[Task data Boundary: Start]

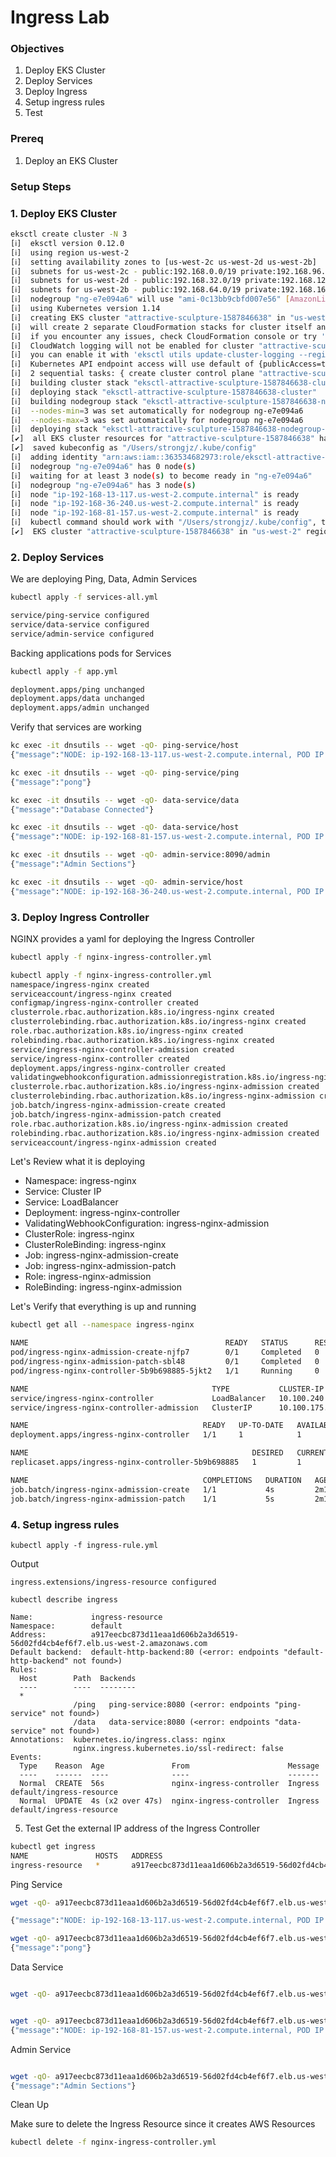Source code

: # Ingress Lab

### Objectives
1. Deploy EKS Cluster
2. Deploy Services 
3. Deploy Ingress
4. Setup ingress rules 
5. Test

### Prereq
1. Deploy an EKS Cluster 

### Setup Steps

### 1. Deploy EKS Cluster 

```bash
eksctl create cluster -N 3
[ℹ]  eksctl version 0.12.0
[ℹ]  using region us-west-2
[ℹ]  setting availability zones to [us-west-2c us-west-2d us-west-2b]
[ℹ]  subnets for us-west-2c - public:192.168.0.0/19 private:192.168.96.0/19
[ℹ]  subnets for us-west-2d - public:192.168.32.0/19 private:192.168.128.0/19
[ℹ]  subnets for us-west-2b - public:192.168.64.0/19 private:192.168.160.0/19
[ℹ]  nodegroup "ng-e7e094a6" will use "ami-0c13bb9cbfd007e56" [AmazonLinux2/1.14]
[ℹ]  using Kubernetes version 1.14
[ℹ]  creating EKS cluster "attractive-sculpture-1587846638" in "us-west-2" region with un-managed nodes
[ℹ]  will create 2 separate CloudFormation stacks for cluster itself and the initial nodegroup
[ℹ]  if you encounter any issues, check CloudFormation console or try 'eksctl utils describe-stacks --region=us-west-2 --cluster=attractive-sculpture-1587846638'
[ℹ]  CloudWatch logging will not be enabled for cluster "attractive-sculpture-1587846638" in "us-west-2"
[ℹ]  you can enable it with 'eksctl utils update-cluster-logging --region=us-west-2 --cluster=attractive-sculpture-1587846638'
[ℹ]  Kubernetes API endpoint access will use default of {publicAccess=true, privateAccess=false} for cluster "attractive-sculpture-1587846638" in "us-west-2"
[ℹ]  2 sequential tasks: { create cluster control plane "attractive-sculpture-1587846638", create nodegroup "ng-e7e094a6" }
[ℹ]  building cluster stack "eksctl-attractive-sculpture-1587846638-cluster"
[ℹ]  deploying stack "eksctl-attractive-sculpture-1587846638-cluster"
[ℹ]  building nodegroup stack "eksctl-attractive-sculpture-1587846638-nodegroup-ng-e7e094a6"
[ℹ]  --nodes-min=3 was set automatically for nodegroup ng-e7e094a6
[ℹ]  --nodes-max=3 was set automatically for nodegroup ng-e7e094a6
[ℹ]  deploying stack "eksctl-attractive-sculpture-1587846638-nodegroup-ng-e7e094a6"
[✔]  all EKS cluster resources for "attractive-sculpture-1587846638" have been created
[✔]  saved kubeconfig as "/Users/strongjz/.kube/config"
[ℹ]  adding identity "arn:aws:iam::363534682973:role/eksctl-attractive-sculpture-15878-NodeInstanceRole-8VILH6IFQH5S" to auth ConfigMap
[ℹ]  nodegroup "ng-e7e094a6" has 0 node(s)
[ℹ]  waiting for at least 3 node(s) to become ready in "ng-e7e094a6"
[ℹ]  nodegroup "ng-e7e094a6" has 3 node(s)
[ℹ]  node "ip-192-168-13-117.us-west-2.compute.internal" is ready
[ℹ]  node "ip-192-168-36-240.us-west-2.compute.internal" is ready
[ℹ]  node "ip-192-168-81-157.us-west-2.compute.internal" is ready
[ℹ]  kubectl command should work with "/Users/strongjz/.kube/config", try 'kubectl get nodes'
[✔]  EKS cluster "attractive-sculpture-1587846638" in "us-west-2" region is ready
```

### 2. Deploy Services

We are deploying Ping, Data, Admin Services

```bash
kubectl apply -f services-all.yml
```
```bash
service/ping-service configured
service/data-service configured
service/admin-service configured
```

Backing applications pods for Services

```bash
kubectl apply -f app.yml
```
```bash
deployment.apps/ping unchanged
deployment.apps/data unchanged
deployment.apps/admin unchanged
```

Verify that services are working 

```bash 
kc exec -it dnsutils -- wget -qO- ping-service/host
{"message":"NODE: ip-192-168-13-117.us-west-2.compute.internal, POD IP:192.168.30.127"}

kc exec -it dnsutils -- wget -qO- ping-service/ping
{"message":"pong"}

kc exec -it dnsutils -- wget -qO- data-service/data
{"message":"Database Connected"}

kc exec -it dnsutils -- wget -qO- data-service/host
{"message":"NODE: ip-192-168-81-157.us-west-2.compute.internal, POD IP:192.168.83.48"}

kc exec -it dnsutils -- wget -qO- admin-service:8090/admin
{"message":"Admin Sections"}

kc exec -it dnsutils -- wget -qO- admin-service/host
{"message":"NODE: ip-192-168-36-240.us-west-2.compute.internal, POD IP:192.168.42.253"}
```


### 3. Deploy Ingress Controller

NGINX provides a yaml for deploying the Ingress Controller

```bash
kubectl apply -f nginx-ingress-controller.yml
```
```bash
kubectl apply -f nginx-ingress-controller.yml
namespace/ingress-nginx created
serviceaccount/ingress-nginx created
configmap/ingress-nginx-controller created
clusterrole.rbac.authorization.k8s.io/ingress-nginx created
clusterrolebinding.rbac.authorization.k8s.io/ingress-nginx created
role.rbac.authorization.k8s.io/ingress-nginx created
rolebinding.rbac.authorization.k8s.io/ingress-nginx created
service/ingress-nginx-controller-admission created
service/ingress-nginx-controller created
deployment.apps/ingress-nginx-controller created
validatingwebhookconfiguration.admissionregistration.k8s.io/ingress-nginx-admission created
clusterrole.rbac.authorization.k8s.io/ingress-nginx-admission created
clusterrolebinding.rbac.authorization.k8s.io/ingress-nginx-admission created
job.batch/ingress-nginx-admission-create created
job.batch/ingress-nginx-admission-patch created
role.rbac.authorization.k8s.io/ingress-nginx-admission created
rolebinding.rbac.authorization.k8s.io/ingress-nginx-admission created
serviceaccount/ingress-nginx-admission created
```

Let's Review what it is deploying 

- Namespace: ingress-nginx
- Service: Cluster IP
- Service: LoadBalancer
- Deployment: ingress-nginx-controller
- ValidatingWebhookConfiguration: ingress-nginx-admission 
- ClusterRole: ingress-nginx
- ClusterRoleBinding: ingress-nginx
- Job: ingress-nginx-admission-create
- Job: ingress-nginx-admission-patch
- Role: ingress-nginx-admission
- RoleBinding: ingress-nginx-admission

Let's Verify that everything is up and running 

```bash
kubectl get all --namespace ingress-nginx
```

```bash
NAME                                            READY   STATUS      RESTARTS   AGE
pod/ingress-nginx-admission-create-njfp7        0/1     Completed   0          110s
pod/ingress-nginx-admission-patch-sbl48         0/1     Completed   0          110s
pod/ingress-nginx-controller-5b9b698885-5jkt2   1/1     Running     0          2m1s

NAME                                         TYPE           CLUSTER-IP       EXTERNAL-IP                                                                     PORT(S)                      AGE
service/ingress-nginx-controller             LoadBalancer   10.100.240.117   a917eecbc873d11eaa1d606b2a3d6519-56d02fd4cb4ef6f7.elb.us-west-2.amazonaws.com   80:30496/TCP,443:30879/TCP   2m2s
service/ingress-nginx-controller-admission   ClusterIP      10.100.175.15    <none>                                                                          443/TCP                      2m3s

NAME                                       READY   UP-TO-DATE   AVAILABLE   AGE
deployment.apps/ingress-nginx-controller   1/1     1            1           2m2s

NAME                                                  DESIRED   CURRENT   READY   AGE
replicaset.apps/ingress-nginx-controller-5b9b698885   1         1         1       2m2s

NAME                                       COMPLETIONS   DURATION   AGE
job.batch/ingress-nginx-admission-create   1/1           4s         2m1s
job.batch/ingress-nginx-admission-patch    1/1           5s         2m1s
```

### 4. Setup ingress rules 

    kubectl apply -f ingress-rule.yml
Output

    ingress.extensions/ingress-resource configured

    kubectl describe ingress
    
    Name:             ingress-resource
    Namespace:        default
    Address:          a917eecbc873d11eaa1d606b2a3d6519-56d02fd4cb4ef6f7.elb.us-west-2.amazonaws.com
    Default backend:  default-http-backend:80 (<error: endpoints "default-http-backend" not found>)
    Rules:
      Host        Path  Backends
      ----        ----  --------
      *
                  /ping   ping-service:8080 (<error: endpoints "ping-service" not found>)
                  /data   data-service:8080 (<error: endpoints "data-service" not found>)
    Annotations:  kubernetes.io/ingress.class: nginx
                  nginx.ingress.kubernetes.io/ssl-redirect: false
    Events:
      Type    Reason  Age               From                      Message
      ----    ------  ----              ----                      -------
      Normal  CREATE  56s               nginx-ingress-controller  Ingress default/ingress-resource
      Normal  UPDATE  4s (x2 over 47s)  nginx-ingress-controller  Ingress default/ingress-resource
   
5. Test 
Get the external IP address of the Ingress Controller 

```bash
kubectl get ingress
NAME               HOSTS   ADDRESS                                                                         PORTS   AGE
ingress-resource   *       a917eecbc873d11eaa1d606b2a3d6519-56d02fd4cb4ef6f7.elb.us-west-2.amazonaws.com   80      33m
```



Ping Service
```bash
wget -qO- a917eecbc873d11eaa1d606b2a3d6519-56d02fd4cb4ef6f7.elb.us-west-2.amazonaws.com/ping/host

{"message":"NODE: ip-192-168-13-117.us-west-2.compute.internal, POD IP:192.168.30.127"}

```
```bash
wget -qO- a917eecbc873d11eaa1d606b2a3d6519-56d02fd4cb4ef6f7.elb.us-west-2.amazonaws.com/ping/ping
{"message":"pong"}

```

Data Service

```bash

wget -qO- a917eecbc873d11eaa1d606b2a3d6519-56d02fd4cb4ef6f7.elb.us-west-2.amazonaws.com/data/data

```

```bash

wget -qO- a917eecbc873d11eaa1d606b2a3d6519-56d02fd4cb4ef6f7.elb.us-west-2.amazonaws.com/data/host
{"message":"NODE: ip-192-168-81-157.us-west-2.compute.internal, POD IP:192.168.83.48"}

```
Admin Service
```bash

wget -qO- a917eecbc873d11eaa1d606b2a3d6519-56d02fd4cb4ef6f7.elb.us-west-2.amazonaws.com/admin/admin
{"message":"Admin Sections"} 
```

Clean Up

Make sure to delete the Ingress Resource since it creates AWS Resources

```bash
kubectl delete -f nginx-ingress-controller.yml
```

[Task data Boundary: End]

> **Exercise aim**
What is needed is each line of the entries that contains the word "deploying".

> **Solution**
[ℹ]  deploying stack "eksctl-attractive-sculpture-1587846638-cluster"
[ℹ]  deploying stack "eksctl-attractive-sculpture-1587846638-nodegroup-ng-e7e094a6"
We are deploying Ping, Data, Admin Services
NGINX provides a yaml for deploying the Ingress Controller
Let's Review what it is deploying 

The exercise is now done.